Action item:
Each line with the string "cloud" is to be copied from the records below.

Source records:
+--
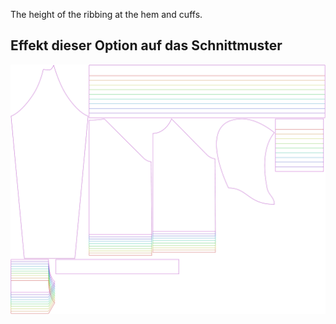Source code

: 
The height of the ribbing at the hem and cuffs.


## Effekt dieser Option auf das Schnittmuster
![This image shows the effect of this option by superimposing several variants that have a different value for this option](hugo_ribbingheight_sample.svg "Effect of this option on the pattern")
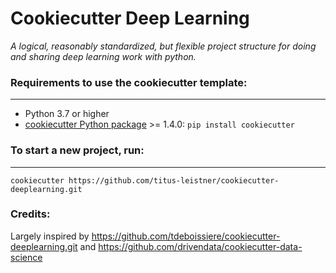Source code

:# Cookiecutter Deep Learning

_A logical, reasonably standardized, but flexible project structure for doing and sharing deep learning work with python._

### Requirements to use the cookiecutter template:
-----------
 - Python 3.7 or higher
 - [cookiecutter Python package](http://cookiecutter.readthedocs.org/en/latest/installation.html) >= 1.4.0: `pip install cookiecutter`


### To start a new project, run:
------------

    cookiecutter https://github.com/titus-leistner/cookiecutter-deeplearning.git

### Credits:

Largely inspired by https://github.com/tdeboissiere/cookiecutter-deeplearning.git and https://github.com/drivendata/cookiecutter-data-science
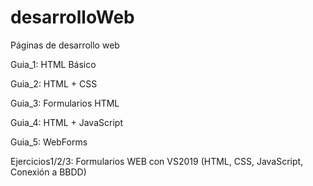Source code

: # desarrolloWeb
Páginas de desarrollo web

Guia_1: HTML Básico

Guia_2: HTML + CSS

Guia_3: Formularios HTML

Guia_4: HTML + JavaScript

Guia_5: WebForms

Ejercicios1/2/3: Formularios WEB con VS2019 (HTML, CSS, JavaScript, Conexión a BBDD)

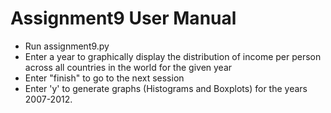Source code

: # Assignment9 User Manual
 - Run assignment9.py  
 - Enter a year to graphically display the distribution of income per person across all countries in the world for the given year  
 - Enter "finish" to go to the next session  
 - Enter 'y' to generate graphs (Histograms and Boxplots) for the years 2007-2012.
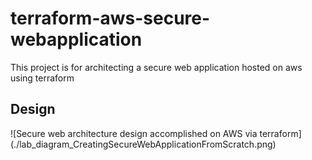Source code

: # terraform-aws-secure-webapplication
This project is for architecting a secure web application hosted on aws using terraform 

Design
-------------------------
![Secure web architecture design accomplished on AWS via terraform] (./lab_diagram_CreatingSecureWebApplicationFromScratch.png)
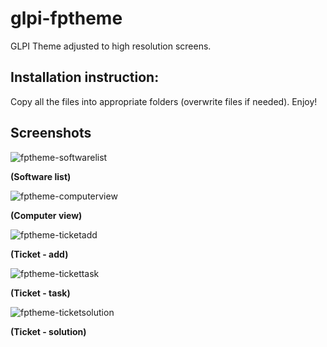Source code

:# glpi-fptheme
GLPI Theme adjusted to high resolution screens.

## Installation instruction:
Copy all the files into appropriate folders (overwrite files if needed).
Enjoy!

## Screenshots

![fptheme-softwarelist](https://cloud.githubusercontent.com/assets/7323944/10018706/2c2cd47e-6139-11e5-8c2a-0c4d669e669d.png)

**(Software list)**

![fptheme-computerview](https://cloud.githubusercontent.com/assets/7323944/10018709/2c9abd54-6139-11e5-9a85-5283f771bae6.png)

**(Computer view)**

![fptheme-ticketadd](https://cloud.githubusercontent.com/assets/7323944/10018711/2cb1dc0a-6139-11e5-9e9e-26cb4a913fab.png)

**(Ticket - add)**

![fptheme-tickettask](https://cloud.githubusercontent.com/assets/7323944/10018707/2c470c9a-6139-11e5-8962-d2bcc0250a45.png)

**(Ticket - task)**

![fptheme-ticketsolution](https://cloud.githubusercontent.com/assets/7323944/10018710/2c9fb49e-6139-11e5-9719-1d6be662d966.png)

**(Ticket - solution)**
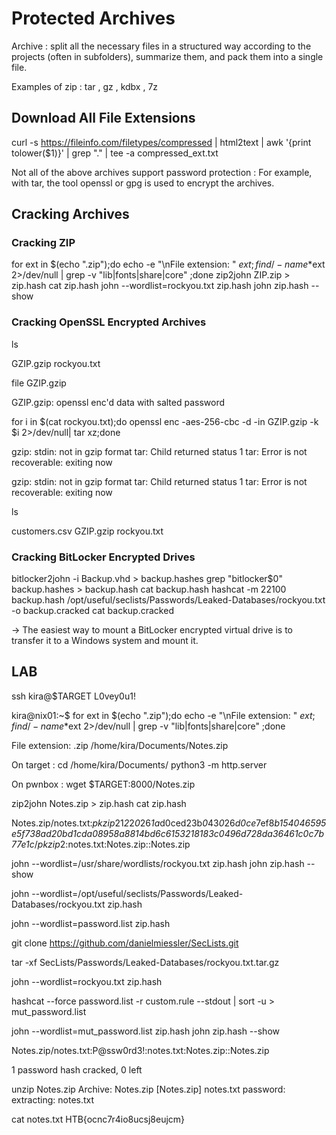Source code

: # Protected Archives

Archive : split all the necessary files in a structured way according to the projects (often in subfolders), summarize them, and pack them into a single file.

Examples of zip : tar , gz , kdbx , 7z

## Download All File Extensions

curl -s https://fileinfo.com/filetypes/compressed | html2text | awk '{print tolower($1)}' | grep "\." | tee -a compressed_ext.txt

Not all of the above archives support password protection : For example, with tar, the tool openssl or gpg is used to encrypt the archives.

## Cracking Archives

### Cracking ZIP

for ext in $(echo ".zip");do echo -e "\nFile extension: " $ext; find / -name *$ext 2>/dev/null | grep -v "lib\|fonts\|share\|core" ;done
zip2john ZIP.zip > zip.hash
cat zip.hash
john --wordlist=rockyou.txt zip.hash
john zip.hash --show

### Cracking OpenSSL Encrypted Archives

ls

GZIP.gzip  rockyou.txt


file GZIP.gzip

GZIP.gzip: openssl enc'd data with salted password

for i in $(cat rockyou.txt);do openssl enc -aes-256-cbc -d -in GZIP.gzip -k $i 2>/dev/null| tar xz;done

gzip: stdin: not in gzip format
tar: Child returned status 1
tar: Error is not recoverable: exiting now

gzip: stdin: not in gzip format
tar: Child returned status 1
tar: Error is not recoverable: exiting now

<SNIP>

ls

customers.csv  GZIP.gzip  rockyou.txt

### Cracking BitLocker Encrypted Drives

bitlocker2john -i Backup.vhd > backup.hashes
grep "bitlocker\$0" backup.hashes > backup.hash
cat backup.hash
hashcat -m 22100 backup.hash /opt/useful/seclists/Passwords/Leaked-Databases/rockyou.txt -o backup.cracked
cat backup.cracked 

-> The easiest way to mount a BitLocker encrypted virtual drive is to transfer it to a Windows system and mount it.

## LAB

ssh kira@$TARGET
L0vey0u1!

kira@nix01:~$ for ext in $(echo ".zip");do echo -e "\nFile extension: " $ext; find / -name *$ext 2>/dev/null | grep -v "lib\|fonts\|share\|core" ;done

File extension:  .zip
/home/kira/Documents/Notes.zip

On target :
cd /home/kira/Documents/
python3 -m http.server

On pwnbox :
wget $TARGET:8000/Notes.zip

zip2john Notes.zip > zip.hash
cat zip.hash

Notes.zip/notes.txt:$pkzip2$1*2*2*0*26*1a*d0ced23b*0*43*0*26*d0ce*7ef8*b154046595e5f738ad20bd1cda08958a8814bd6c6153218183c0496d728da36461c0c7b77e1c*$/pkzip2$:notes.txt:Notes.zip::Notes.zip


john --wordlist=/usr/share/wordlists/rockyou.txt zip.hash
john zip.hash --show

john --wordlist=/opt/useful/seclists/Passwords/Leaked-Databases/rockyou.txt zip.hash

john --wordlist=password.list zip.hash

git clone https://github.com/danielmiessler/SecLists.git

tar -xf SecLists/Passwords/Leaked-Databases/rockyou.txt.tar.gz

john --wordlist=rockyou.txt zip.hash

hashcat --force password.list -r custom.rule --stdout | sort -u > mut_password.list

john --wordlist=mut_password.list zip.hash
john zip.hash --show

Notes.zip/notes.txt:P@ssw0rd3!:notes.txt:Notes.zip::Notes.zip

1 password hash cracked, 0 left

unzip Notes.zip 
Archive:  Notes.zip
[Notes.zip] notes.txt password: 
 extracting: notes.txt

cat notes.txt 
HTB{ocnc7r4io8ucsj8eujcm}
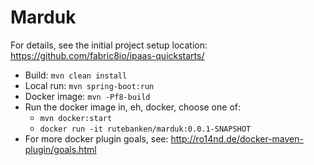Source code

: # Marduk

For details, see the 
initial project setup location:
  https://github.com/fabric8io/ipaas-quickstarts/

* Build: `mvn clean install`
* Local run: `mvn spring-boot:run`
* Docker image: `mvn -Pf8-build`
* Run the docker image in, eh, docker, choose one of:
     * `mvn docker:start `
     * `docker run -it rutebanken/marduk:0.0.1-SNAPSHOT`
* For more docker plugin goals, see: http://ro14nd.de/docker-maven-plugin/goals.html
+--
Solution:
![fptheme-softwarelist](https://cloud.githubusercontent.com/assets/7323944/10018706/2c2cd47e-6139-11e5-8c2a-0c4d669e669d.png)
![fptheme-computerview](https://cloud.githubusercontent.com/assets/7323944/10018709/2c9abd54-6139-11e5-9a85-5283f771bae6.png)
![fptheme-ticketadd](https://cloud.githubusercontent.com/assets/7323944/10018711/2cb1dc0a-6139-11e5-9e9e-26cb4a913fab.png)
![fptheme-tickettask](https://cloud.githubusercontent.com/assets/7323944/10018707/2c470c9a-6139-11e5-8962-d2bcc0250a45.png)
![fptheme-ticketsolution](https://cloud.githubusercontent.com/assets/7323944/10018710/2c9fb49e-6139-11e5-9719-1d6be662d966.png)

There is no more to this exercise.